The feministas were the only organized group at that time, and some doctors appealed to them to save the population — and the women quickly organized gota de leche, including the first dairy in the country, and the first milk collection, distribution and feeding program.
The core program has not changed since 1906: providing nutrition support to malnourished children (with milk and supplements), and food support to breastfeeding mothers. Malnutrion among children remains a problem to this day, 100+ years later.
3. On a personal note, what inspires you to do this kind of work?
In the beginning, I could not understand the dedication of my grandmother, Natividad Almeda Lopez, who joined La Proteccion at age 15, and served as president even as she was the first woman judge and justice in our country, and of my mother for the institution. She worked for the restoration of the Gota building which later earned a UNESCO heritage award.

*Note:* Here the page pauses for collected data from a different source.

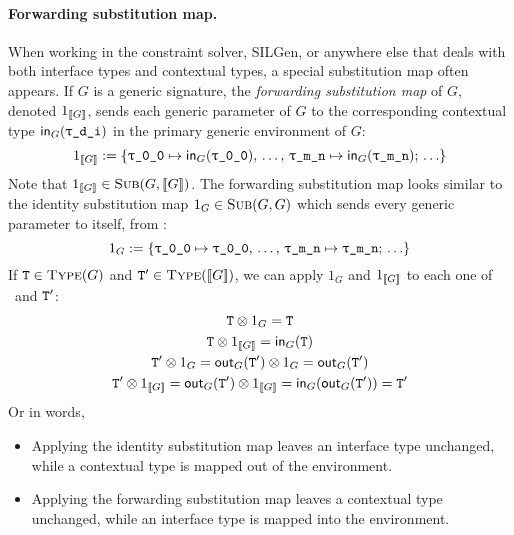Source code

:\documentclass[../generics]{subfiles}
\begin{document}
\paragraph{Forwarding substitution map.} When working in the constraint solver, SILGen, or anywhere else that deals with both interface types and contextual types, a special substitution map often appears. If $G$ is a generic signature, the \emph{forwarding substitution map} of $G$, denoted $1_{[\![G]\!]}$, sends each generic parameter  of $G$ to the corresponding contextual type $\MapIn(\ttgp{d}{i})$ in the primary generic environment of $G$:
\[1_{\EquivClass{G}}:=\{\ttgp{0}{0}\mapsto\MapIn(\ttgp{0}{0}),\,\ldots,\,\ttgp{m}{n}\mapsto\MapIn(\ttgp{m}{n});\,\ldots\}\]
Note that $1_{[\![G]\!]}\in\textsc{Sub}({G, [\![G]\!]})$. The forwarding substitution map looks similar to the identity substitution map $1_G\in\textsc{Sub}({G, G})$ which sends every generic parameter to itself, from :
\[1_{G}:=\{\ttgp{0}{0}\mapsto\ttgp{0}{0},\,\ldots,\,\ttgp{m}{n}\mapsto\ttgp{m}{n};\,\ldots\}\]
If $\texttt{T}\in\textsc{Type}({G})$ and $\texttt{T}^\prime\in\textsc{Type}({[\![G]\!]})$, we can apply $1_G$ and $1_{[\![G]\!]}$ to each one of \tT\ and $\texttt{T}^\prime$:
\begin{gather*}
\texttt{T}\otimes 1_G=\texttt{T}\\
\texttt{T}\otimes 1_{[\![G]\!]}=\mathsf{in}_G(\texttt{T})\\
\texttt{T}^\prime\otimes 1_G=\mathsf{out}_G(\texttt{T}^\prime)\otimes 1_G=\mathsf{out}_G(\texttt{T}^\prime)\\
\texttt{T}^\prime\otimes 1_{[\![G]\!]}=\mathsf{out}_G(\texttt{T}^\prime)\otimes 1_{[\![G]\!]}=\mathsf{in}_G(\mathsf{out}_G(\texttt{T}^\prime))=\texttt{T}^\prime
\end{gather*}
Or in words,
\begin{itemize}
\item Applying the identity substitution map leaves an interface type unchanged, while a contextual type is mapped out of the environment.
\item Applying the forwarding substitution map leaves a contextual type unchanged, while an interface type is mapped into the environment.
\end{itemize}
\end{document}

It was only in the mid-1990s, when I began seeing references connecting Gota de Leche to the suffrage movement and to women’s early campaign for education and empowerment that I understood what it meant to them, and to other early women advocates.

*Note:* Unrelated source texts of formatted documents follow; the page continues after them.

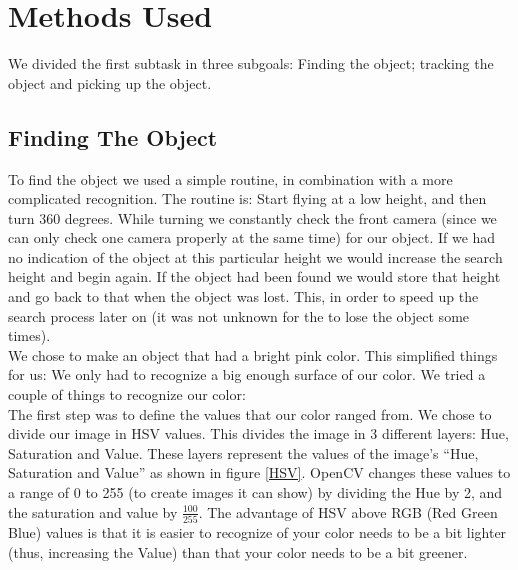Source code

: \section{Methods Used}
We divided the first subtask in three subgoals: Finding the object; tracking the object and picking up the object. 

\subsection{Finding The Object}
To find the object we used a simple routine, in combination with a more complicated recognition. The routine is: Start flying at a low height, and then turn 360 degrees.
 While turning we constantly check the front camera (since we can only check one camera properly at the same time) for our object. If we had no indication of the object
at this particular height we would increase the search height and begin again.
If the object had been found we would store that height and go back to that when
the object was lost. This, in order to speed up the search process later on (it was not unknown for the \Ardrone to lose the object some times). \\

We chose to make an object that had a bright pink color. This simplified things
for us: We only had to recognize a big enough surface of our color. We tried a
	couple of things to recognize our color:\\

The first step was to define the values that our color ranged from. We chose to
divide our image in HSV values. This divides the image in 3 different layers:
Hue, Saturation and Value. These layers represent the values of the image's
``Hue, Saturation and Value'' as shown in figure \ref{HSV}. OpenCV changes these
values to a range of 0 to 255 (to create images it can show) by dividing the Hue
by 2, and the saturation and value by $\frac{100}{255}$. The advantage of HSV
above RGB (Red Green Blue) values is that it is easier to recognize of your
color needs to be a bit lighter (thus, increasing the Value) than that your
color needs to be a bit greener.\\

Besides attending to indigent malnourished children and to poor breastfeeding moms, we have established links with the schools around Ubelt to strengthen a sense of community service in the students. The problem of safe spaces for women in evacuation sites of typhoon Yolanda has given us the opportunity to open our simple facilities and services to them. I hope that the government will make use of this offer of ours to typhoon victims.
4. Our country is undergoing tremendous, untold challenges this very moment. This moment now will define us and determine our future. environmentally, economically, politically, holistically. What is your call/ought to be done that we will emerge victorious as a people, as women?
I wonder if it is facetious (or even futile) of me now to imagine that things might have been different and better if the culture of untrammeled capitalism and machismo had not dominated our society in the last 60 years. It is a mentality that has promoted material greed, plunder of earth’s resources and of women’s bodies.
This has proven to be not only unsustainable. It is also socially unjust, and must be changed. But how does one change such a system? Important laws that protect women and girls take years, even decades, to pass and then to be implemented. The men who promise reform and revolution end up reinstating male dominance. The media in our country is owned either by big business, the church or government, and the people in power take so long to recognize the need for change.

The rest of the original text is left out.